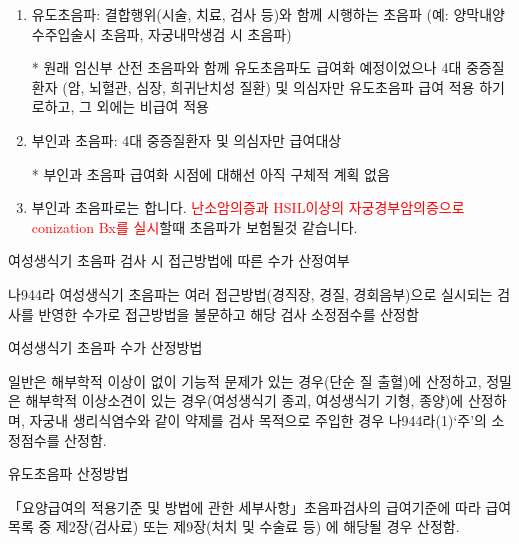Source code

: \prezi{\clearpage}
\begin{mdframed}[linecolor=red,middlelinewidth=2]  
\begin{enumerate}\tightlist
\item 유도초음파: 결합행위(시술, 치료, 검사 등)와 함께 시행하는 초음파 (예: 양막내양수주입술시 초음파, 자궁내막생검 시 초음파)\par
* 원래 임신부 산전 초음파와 함께 유도초음파도 급여화 예정이었으나 4대 중증질환자 (암, 뇌혈관, 심장, 희귀난치성 질환) 및 의심자만 유도초음파 급여 적용 하기로하고, 그 외에는 비급여 적용
\item 부인과 초음파: 4대 중증질환자 및 의심자만 급여대상 \par
* 부인과 초음파 급여화 시점에 대해선 아직 구체적 계획 없음
\item 부인과 초음파로는 합니다.  \textcolor{red}{난소암의증과 HSIL이상의 자궁경부암의증으로 conization Bx를 실시}할때 초음파가 보험될것 같습니다.
\end{enumerate}
\end{mdframed}
\prezi{\clearpage}
\medskip
\textsf{여성생식기 초음파 검사 시 접근방법에 따른 수가 산정여부}
\begin{commentbox}{}
나944라 여성생식기 초음파는 여러 접근방법(경직장, 경질, 경회음부)으로 실시되는 검사를 반영한 수가로 접근방법을 불문하고 해당 검사 소정점수를 산정함
\end{commentbox}
\prezi{\clearpage}
\textsf{여성생식기 초음파 수가 산정방법}
\begin{commentbox}{}
일반은 해부학적 이상이 없이 기능적 문제가 있는 경우(단순 질 출혈)에 산정하고, 정밀은 해부학적 이상소견이 있는 경우(여성생식기 종괴, 여성생식기 기형, 종양)에 산정하며, 자궁내 생리식염수와 같이 약제를 검사 목적으로 주입한 경우 나944라(1)‘주’의 소정점수를 산정함.
\end{commentbox}
\prezi{\clearpage}
\textsf{유도초음파 산정방법}
\begin{commentbox}{}
「요양급여의 적용기준 및 방법에 관한 세부사항」초음파검사의 급여기준에 따라 급여목록 중 제2장(검사료) 또는 제9장(처치 및 수술료 등) 에 해당될 경우 산정함.
\end{commentbox}

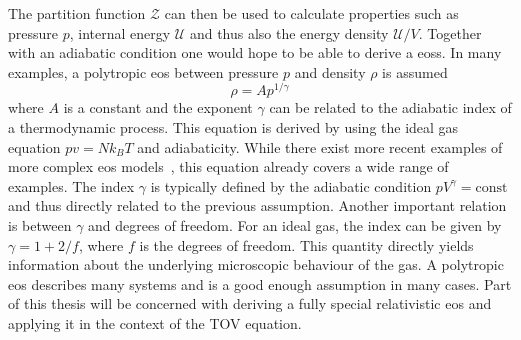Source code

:The partition function $\mathcal{Z}$ can then be used to calculate properties such as pressure $p$, internal energy $\mathcal{U}$ and thus also the energy density $\mathcal{U}/V$.
Together with an adiabatic condition one would hope to be able to derive a \acp{eos}.
In many examples, a polytropic \ac{eos} between pressure $p$ and density $\rho$ is assumed
\begin{equation}
	\rho = Ap^{1/\gamma}
	\label{eq:01-Intr-Poly-EOS}
\end{equation}
where $A$ is a constant and the exponent $\gamma$ can be related to the adiabatic index of a thermodynamic process.
This equation is derived by using the ideal gas equation $pv=Nk_B T$ and adiabaticity.
While there exist more recent examples of more complex \ac{eos} models~\cite{hummerEquationStateStellar1988}, this equation already covers a wide range of examples.
The index $\gamma$ is typically defined by the adiabatic condition $pV^\gamma=\text{const}$ and thus directly related to the previous assumption.
Another important relation is between $\gamma$ and degrees of freedom.
For an ideal gas, the index can be given by $\gamma=1+2/f$, where $f$ is the degrees of freedom.
This quantity directly yields information about the underlying microscopic behaviour of the gas.
A polytropic \ac{eos} describes many systems and is a good enough assumption in many cases.
Part of this thesis will be concerned with deriving a fully special relativistic \ac{eos} and applying it in the context of the \ac{TOV} equation.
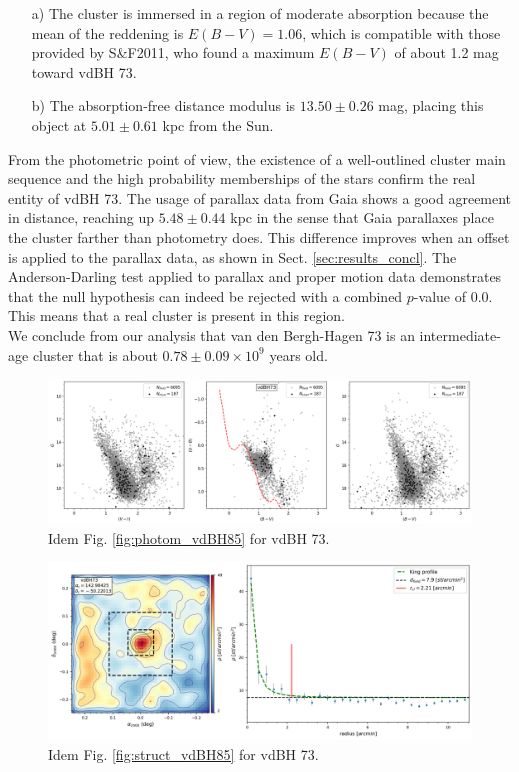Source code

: \documentclass[draft]{aa}
\begin{document}
\begin{itemize}
\item [a)] The cluster is immersed in a region of moderate absorption
because the mean of the reddening is $E(B-V)=1.06$, which is compatible
with those provided by S\&F2011, who found a maximum $E(B-V)$ of about 1.2 mag
toward vdBH 73.
\item [b)] The absorption-free distance modulus is
$13.50\pm0.26$ mag, placing this object at $5.01\pm0.61$ kpc from the Sun.
\end{itemize}

From the photometric point of view, the existence of a well-outlined cluster main
sequence and the high probability memberships of the stars confirm
the real entity of vdBH 73.
The usage of parallax data from Gaia shows a good agreement in distance,
reaching up $5.48\pm0.44$ kpc in the sense that Gaia parallaxes place the
cluster farther than photometry does. This difference improves when an offset is
applied to the parallax data, as shown in Sect. \ref{sec:results_concl}.
The Anderson-Darling test applied to parallax and proper motion data
demonstrates that the null hypothesis can indeed be rejected with a
combined $p$-value of 0.0. This means that a real cluster is present in this
region.\\

We conclude from our analysis that van den Bergh-Hagen 73 is an intermediate-age cluster that is about $0.78\pm0.09\times10^9$ years old.


\begin{figure}[ht]
    \centering
    \includegraphics[width=\hsize]{../figs/obs_vdBH73.png}
\caption{Idem Fig. \ref{fig:photom_vdBH85} for vdBH 73.}
    \label{fig:photom_vdBH73}
\end{figure}

\begin{figure}[ht]
    \centering
    \includegraphics[width=\hsize]{../figs/dmap_vdbh73.png}
\caption{Idem Fig. \ref{fig:struct_vdBH85} for vdBH 73.}
    \label{fig:struct_vdBH73}
\end{figure}
\end{document}
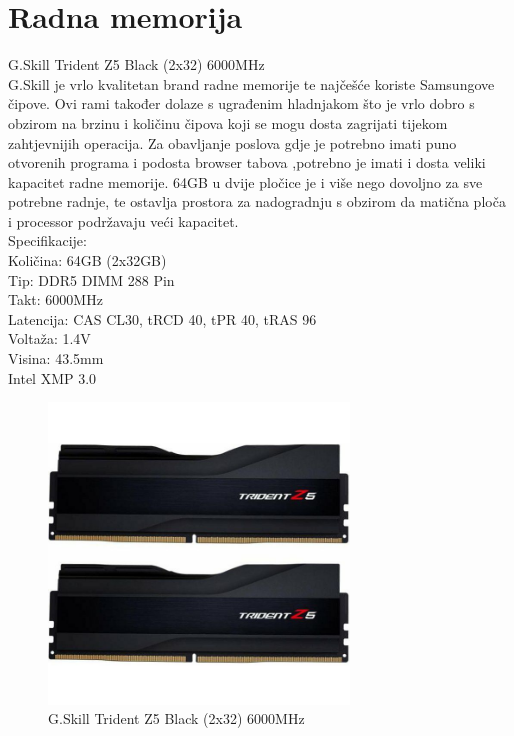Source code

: \documentclass{report}
\begin{document}
\chapter{Radna memorija}
G.Skill Trident Z5 Black (2x32) 6000MHz
\\G.Skill je vrlo kvalitetan brand radne memorije te najčešće koriste Samsungove čipove. Ovi rami također dolaze s ugrađenim hladnjakom što je vrlo dobro s obzirom na brzinu i količinu čipova koji se mogu dosta zagrijati tijekom zahtjevnijih operacija. Za obavljanje poslova gdje je potrebno imati puno otvorenih programa i podosta browser tabova ,potrebno je imati i dosta veliki kapacitet radne memorije. 64GB u dvije pločice je i više nego dovoljno za sve potrebne radnje, te ostavlja prostora za nadogradnju s obzirom da matična ploča i processor podržavaju veći kapacitet.
\\Specifikacije:
\\Količina: 64GB (2x32GB)
\\Tip: DDR5 DIMM 288 Pin
\\Takt: 6000MHz
\\Latencija: CAS CL30, tRCD 40, tPR 40, tRAS 96
\\Voltaža: 1.4V
\\Visina: 43.5mm
\\Intel XMP 3.0
\begin{figure}[h]
\includegraphics[width=8cm]{Radna memorija.jpg}
\caption{G.Skill Trident Z5 Black (2x32) 6000MHz}
\end{figure}
\end{document}
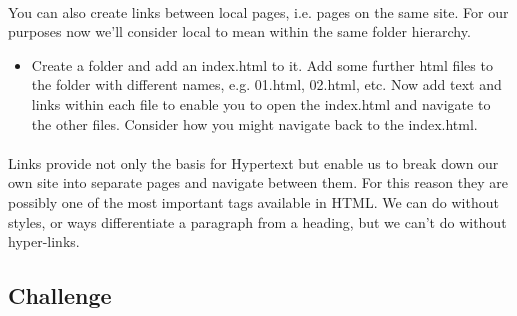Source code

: \documentclass[10pt, a4paper, twosize]{article}
\begin{document}
\paragraph{} You can also create links between local pages, i.e. pages on the same site. For our purposes now we'll consider local to mean within the same folder hierarchy. 
\begin{itemize}
\item Create a folder and add an index.html to it. Add some further html files to the folder with different names, e.g. 01.html, 02.html, etc. Now add text and links within each file to enable you to open the index.html and navigate to the other files. Consider how you might navigate back to the index.html. 
\end{itemize}





\paragraph{} Links provide not only the basis for Hypertext but enable us to break down our own site into separate pages and navigate between them. For this reason they are possibly one of the most important tags available in HTML. We can do without styles, or ways differentiate a paragraph from a heading, but we can't do without hyper-links.

\subsection{Challenge}
\end{document}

Work request | All that should appear in the answer is the lines above from the line with "This equation is" through the line with "of moderate absorption", retyped exactly, pictures left out.

Result of this task |
This equation is derived by using the ideal gas equation $pv=Nk_B T$ and adiabaticity.
While there exist more recent examples of more complex \ac{eos} models~\cite{hummerEquationStateStellar1988}, this equation already covers a wide range of examples.
The index $\gamma$ is typically defined by the adiabatic condition $pV^\gamma=\text{const}$ and thus directly related to the previous assumption.
Another important relation is between $\gamma$ and degrees of freedom.
For an ideal gas, the index can be given by $\gamma=1+2/f$, where $f$ is the degrees of freedom.
This quantity directly yields information about the underlying microscopic behaviour of the gas.
A polytropic \ac{eos} describes many systems and is a good enough assumption in many cases.
Part of this thesis will be concerned with deriving a fully special relativistic \ac{eos} and applying it in the context of the \ac{TOV} equation.
Source code

: \documentclass[draft]{aa}
\begin{document}
\begin{itemize}
\item [a)] The cluster is immersed in a region of moderate absorption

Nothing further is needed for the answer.